A Crown of Swords (19 page)

Read A Crown of Swords Online

Authors: Robert Jordan

BOOK: A Crown of Swords
2.01Mb size Format: txt, pdf, ePub

Lowering a small looking glass from his eye, a scowling Dobraine stuffed it into a worked-leather tube tied to his saddle. “I hoped the savages had it wrong somehow, but if House Saighan flies with the Rising Sun, Colavaere has the throne. She will have been distributing gifts in the city every day; coin, food, finery. It is traditional for the Coronation Festival. A ruler is never more popular than for the week after taking the throne.” He eyed Rand sideways; the strain of speaking straight out hollowed his face. “The commoners could riot if they dislike what you do. The streets could run with blood.”

Havien’s gray gelding danced his rider’s impatience, and the man himself kept looking from Rand to the city and back. It was not his city; he had made it clear earlier that he cared little what ran in the streets, so long as his own ruler was safe.

For long moments Rand studied the city. Or seemed to, anyway; whatever he saw, his face was bleak. Min studied him, worriedly, maybe pityingly.
“I will try to see they don’t,” he said at last. “Flinn, remain here with the soldiers. Min—”

She broke in on him sharply. “No! I am going where you go, Rand al’Thor. You need me, and you know it.” The last sounded more plea than demand, but when a woman planted her fists on her hips that way and fixed her eyes to you, she was not begging.

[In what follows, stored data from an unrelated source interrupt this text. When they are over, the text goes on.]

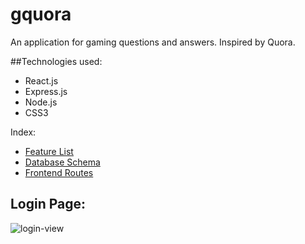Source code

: # gquora
An application for gaming questions and answers. Inspired by Quora.

##Technologies used:
* React.js
* Express.js
* Node.js
* CSS3

Index:
  * [Feature List](https://github.com/mendezangel/gquora/wiki/MVP-Feature-List)
  * [Database Schema](https://github.com/mendezangel/gquora/wiki/Database-Schema)
  * [Frontend Routes](https://github.com/mendezangel/gquora/wiki/Frontend-Routes)

## Login Page:
![login-view](https://user-images.githubusercontent.com/94506606/162762760-453d4822-f247-443e-b4f9-7ff1f62d3784.png)

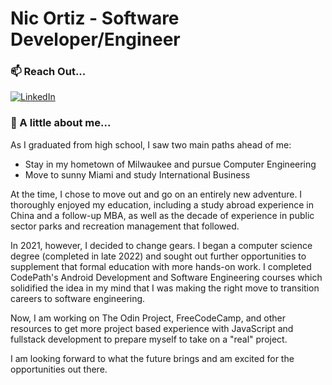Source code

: # Nic Ortiz - Software Developer/Engineer

### 📫 Reach Out...
[![LinkedIn](https://img.shields.io/badge/Connect%20with%20Me%20On%20LinkedIn-0077B5?style=for-the-badge&logo=linkedin&logoColor=white)](https://www.linkedin.com/in/nicortiz/)

### 📝 A little about me...
As I graduated from high school, I saw two main paths ahead of me:
* Stay in my hometown of Milwaukee and pursue Computer Engineering
* Move to sunny Miami and study International Business

At the time, I chose to move out and go on an entirely new adventure. I thoroughly enjoyed my education, including a study abroad experience in China and a follow-up MBA, as well as the decade of experience in public sector parks and recreation management that followed.

In 2021, however, I decided to change gears. I began a computer science degree (completed in late 2022) and sought out further opportunities to supplement that formal education with more hands-on work. I completed CodePath's Android Development and Software Engineering courses which solidified the idea in my mind that I was making the right move to transition careers to software engineering.

Now, I am working on The Odin Project, FreeCodeCamp, and other resources to get more project based experience with JavaScript and fullstack development to prepare myself to take on a "real" project.

I am looking forward to what the future brings and am excited for the opportunities out there.

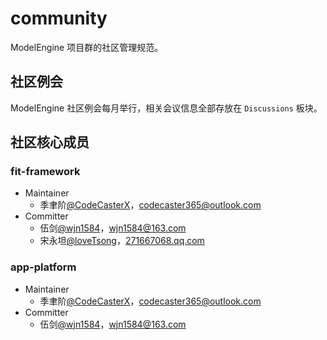 # community

ModelEngine 项目群的社区管理规范。

## 社区例会

ModelEngine 社区例会每月举行，相关会议信息全部存放在 `Discussions` 板块。

## 社区核心成员

### fit-framework

- Maintainer
   - 季聿阶[@CodeCasterX](https://github.com/CodeCasterX)，[codecaster365@outlook.com](mailto:codecaster365@outlook.com)
- Committer
   - 伍剑[@wjn1584](https://github.com/wjn1584)，[wjn1584@163.com](mailto:wjn1584@163.com)
   - 宋永坦[@loveTsong](https://github.com/loveTsong)，[271667068.qq.com](mailto:271667068.qq.com)

### app-platform

- Maintainer
  - 季聿阶[@CodeCasterX](https://github.com/CodeCasterX)，[codecaster365@outlook.com](mailto:codecaster365@outlook.com)
- Committer
  - 伍剑[@wjn1584](https://github.com/wjn1584)，[wjn1584@163.com](mailto:wjn1584@163.com)
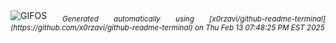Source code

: <div align="justify">
<picture>
    <source media="(prefers-color-scheme: dark)" srcset="https://i.ibb.co/VK0Q0D2/output-gif.gif">
    <source media="(prefers-color-scheme: light)" srcset="https://i.ibb.co/VK0Q0D2/output-gif.gif">
    <img alt="GIFOS" src="https://i.ibb.co/VK0Q0D2/output-gif.gif">
</picture>
<sub><i>Generated automatically using [x0rzavi/github-readme-terminal](https://github.com/x0rzavi/github-readme-terminal) on Thu Feb 13 07:48:25 PM EST 2025</i></sub>
</div>

<!--  -->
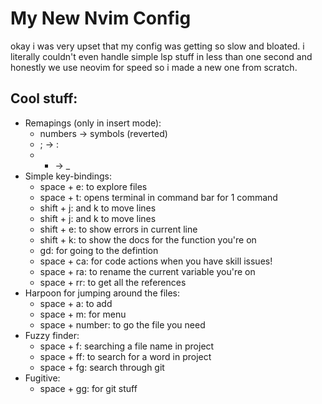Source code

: # My New Nvim Config
okay i was very upset that my config was getting so slow and bloated.
i literally couldn't even handle simple lsp stuff in less than one second and 
honestly we use neovim for speed so i made a new one from scratch.

## Cool stuff:
- Remapings (only in insert mode):
    - numbers -> symbols (reverted)
    - ; -> :
    - - -> _
- Simple key-bindings:
    - space + e: to explore files
    - space + t: opens terminal in command bar for 1 command
    - shift + j: and k to move lines
    - shift + j: and k to move lines
    - shift + e: to show errors in current line
    - shift + k: to show the docs for the function you're on
    - gd: for going to the defintion 
    - space + ca: for code actions when you have skill issues!
    - space + ra: to rename the current variable you're on
    - space + rr: to get all the references
- Harpoon for jumping around the files:
    - space + a: to add
    - space + m: for menu
    - space + number: to go the file you need
- Fuzzy finder:
    - space + f: searching a file name in project
    - space + ff: to search for a word in project
    - space + fg: search through git
- Fugitive:
    - space + gg: for git stuff 
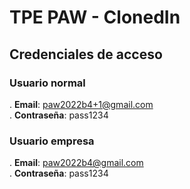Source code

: # TPE PAW - ClonedIn

## Credenciales de acceso

### Usuario normal
. **Email**: paw2022b4+1@gmail.com
<br>
. **Contraseña**: pass1234

### Usuario empresa
. **Email**: paw2022b4@gmail.com
<br>
. **Contraseña**: pass1234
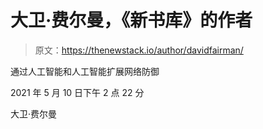 # 大卫·费尔曼，《新书库》的作者

> 原文：<https://thenewstack.io/author/davidfairman/>

通过人工智能和人工智能扩展网络防御

2021 年 5 月 10 日下午 2 点 22 分

大卫·费尔曼
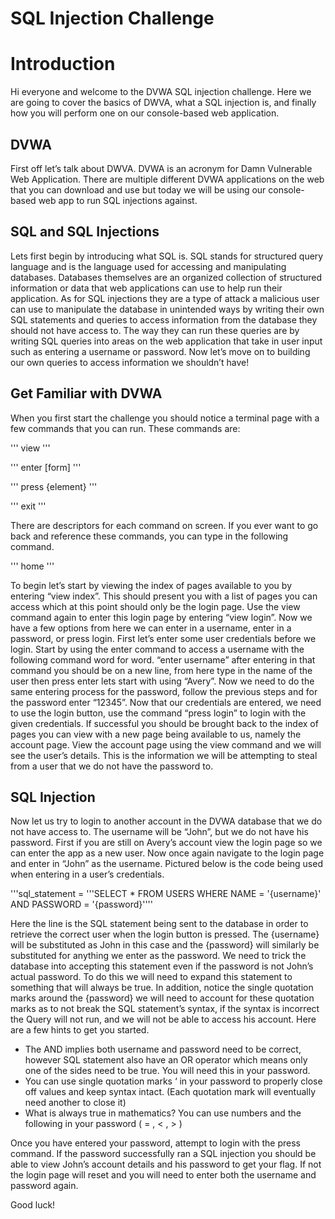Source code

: # SQL Injection Challenge

# Introduction

Hi everyone and welcome to the DVWA SQL injection challenge. Here we are going to cover the basics of DWVA, what a SQL injection is, and finally how you will perform one on our console-based web application. 

## DVWA

First off let’s talk about DWVA. DVWA is an acronym for Damn Vulnerable Web Application. There are multiple different DVWA applications on the web that you can download and use but today we will be using our console-based web app to run SQL injections against.

## SQL and SQL Injections

Lets first begin by introducing what SQL is. SQL stands for structured query language and is the language used for accessing and manipulating databases. Databases themselves are an organized collection of structured information or data that web applications can use to help run their application. As for SQL injections they are a type of attack a malicious user can use to manipulate the database in unintended ways by writing their own SQL statements and queries to access information from the database they should not have access to. The way they can run these queries are by writing SQL queries into areas on the web application that take in user input such as entering a username or password. Now let’s move on to building our own queries to access information we shouldn’t have!

## Get Familiar with DVWA

When you first start the challenge you should notice a terminal page with a few commands that you can run. These commands are:

''' view <page> '''

''' enter [form] '''

''' press {element} '''

''' exit '''

There are descriptors for each command on screen. If you ever want to go back and reference these commands, you can type in the following command.

''' home '''

To begin let’s start by viewing the index of pages available to you by entering “view index”. This should present you with a list of pages you can access which at this point should only be the login page. Use the view command again to enter this login page by entering “view login”. Now we have a few options from here we can enter in a username, enter in a password, or press login. First let’s enter some user credentials before we login. Start by using the enter command to access a username with the following command word for word. “enter username” after entering in that command you should be on a new line, from here type in the name of the user then press enter lets start with using “Avery”. Now we need to do the same entering process for the password, follow the previous steps and for the password enter “12345”. Now that our credentials are entered, we need to use the login button, use the command “press login” to login with the given credentials. If successful you should be brought back to the index of pages you can view with a new page being available to us, namely the account page. View the account page using the view command and we will see the user’s details. This is the information we will be attempting to steal from a user that we do not have the password to.

## SQL Injection

Now let us try to login to another account in the DVWA database that we do not have access to. The username will be “John”, but we do not have his password. First if you are still on Avery’s account view the login page so we can enter the app as a new user. Now once again navigate to the login page and enter in “John” as the username. Pictured below is the code being used when entering in a user’s credentials.

'''sql_statement = '''SELECT * FROM USERS WHERE NAME = '{username}' AND PASSWORD = '{password}''''

Here the line is the SQL statement being sent to the database in order to retrieve the correct user when the login button is pressed. The {username} will be substituted as John in this case and the {password} will similarly be substituted for anything we enter as the password. We need to trick the database into accepting this statement even if the password is not John’s actual password. To do this we will need to expand this statement to something that will always be true. In addition, notice the single quotation marks around the {password} we will need to account for these quotation marks as to not break the SQL statement’s syntax, if the syntax is incorrect the Query will not run, and we will not be able to access his account. Here are a few hints to get you started.

-	The AND implies both username and password need to be correct, however SQL statement also have an OR operator which means only one of the sides need to be true. You will need this in your password.
-	You can use single quotation marks ‘ in your password to properly close off values and keep syntax intact. (Each quotation mark will eventually need another to close it)
-	What is always true in mathematics? You can use numbers and the following in your password ( = , < , > )

Once you have entered your password, attempt to login with the press command. If the password successfully ran a SQL injection you should be able to view John’s account details and his password to get your flag. If not the login page will reset and you will need to enter both the username and password again.

Good luck!
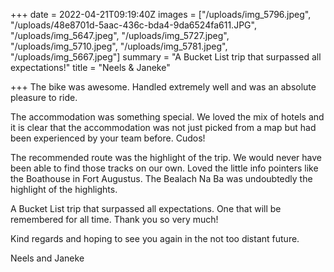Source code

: +++
date = 2022-04-21T09:19:40Z
images = ["/uploads/img_5796.jpeg", "/uploads/48e8701d-5aac-436c-bda4-9da6524fa611.JPG", "/uploads/img_5647.jpeg", "/uploads/img_5727.jpeg", "/uploads/img_5710.jpeg", "/uploads/img_5781.jpeg", "/uploads/img_5667.jpeg"]
summary = "A Bucket List trip that surpassed all expectations!"
title = "Neels & Janeke"

+++
The bike was awesome. Handled extremely well and was an absolute pleasure to ride.

The accommodation was something special. We loved the mix of hotels and it is clear that the accommodation was not just picked from a map but had been experienced by your team before. Cudos!

The recommended route was the highlight of the trip. We would never have been able to find those tracks on our own. Loved the little info pointers like the Boathouse in Fort Augustus. The Bealach Na Ba was undoubtedly the highlight of the highlights.

A Bucket List trip that surpassed all expectations. One that will be remembered for all time. Thank you so very much!

Kind regards and hoping to see you again in the not too distant future.

Neels and Janeke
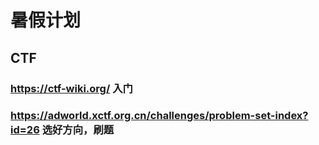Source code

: # 暑假计划
## CTF
### https://ctf-wiki.org/ 入门
### https://adworld.xctf.org.cn/challenges/problem-set-index?id=26 选好方向，刷题
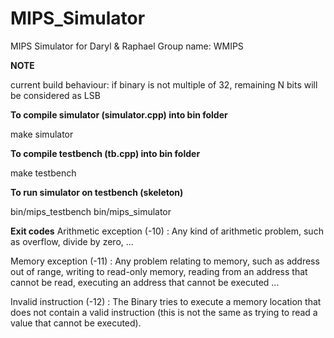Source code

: # MIPS_Simulator

MIPS Simulator for Daryl & Raphael
Group name: WMIPS

**NOTE**

current build behaviour: if binary is not multiple of 32, remaining N bits will be considered as LSB

**To compile simulator (simulator.cpp) into bin folder**

make simulator

**To compile testbench (tb.cpp) into bin folder**

make testbench

**To run simulator on testbench (skeleton)**

bin/mips_testbench bin/mips_simulator

**Exit codes**
Arithmetic exception (-10) : Any kind of arithmetic problem, such as overflow, divide by zero, ...

Memory exception (-11) : Any problem relating to memory, such as address out of range, writing to read-only memory, reading from an address that cannot be read, executing an address that cannot be executed ...

Invalid instruction (-12) : The Binary tries to execute a memory location that does not contain a valid instruction (this is not the same as trying to read a value that cannot be executed).
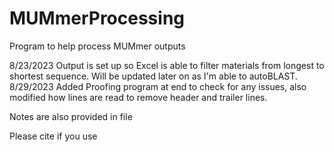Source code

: # MUMmerProcessing
Program to help process MUMmer outputs

8/23/2023 Output is set up so Excel is able to filter materials from longest to shortest sequence. Will be updated later on as I'm able to autoBLAST. 
8/29/2023 Added Proofing program at end to check for any issues, also modified how lines are read to remove header and trailer lines. 


Notes are also provided in file

Please cite if you use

“I am going, too,” Loial added, leaning on his long-hafted axe. “You always manage to do things when I’m somewhere else.” His voice took on a plaintive edge. “It won’t do, Rand. It will not do for the book. How can I write about things if I am not there?”

Still looking at Min, Rand half-raised a hand toward her, then let it fall. She met his gaze levelly.

“This is . . . madness.” Holding his reins stiffly, Dashiva booted the plump mare closer to Rand’s black. Reluctance twisted his features; perhaps even Asha’man worried at being too near Rand. “All it needs is one man with a . . . a bow, or a knife, and you don’t see him in time. Send one of the Asha’man to do what needs doing, or more, if you think it’s necessary. A gateway to the palace, and it can be done before anyone knows what has happened.”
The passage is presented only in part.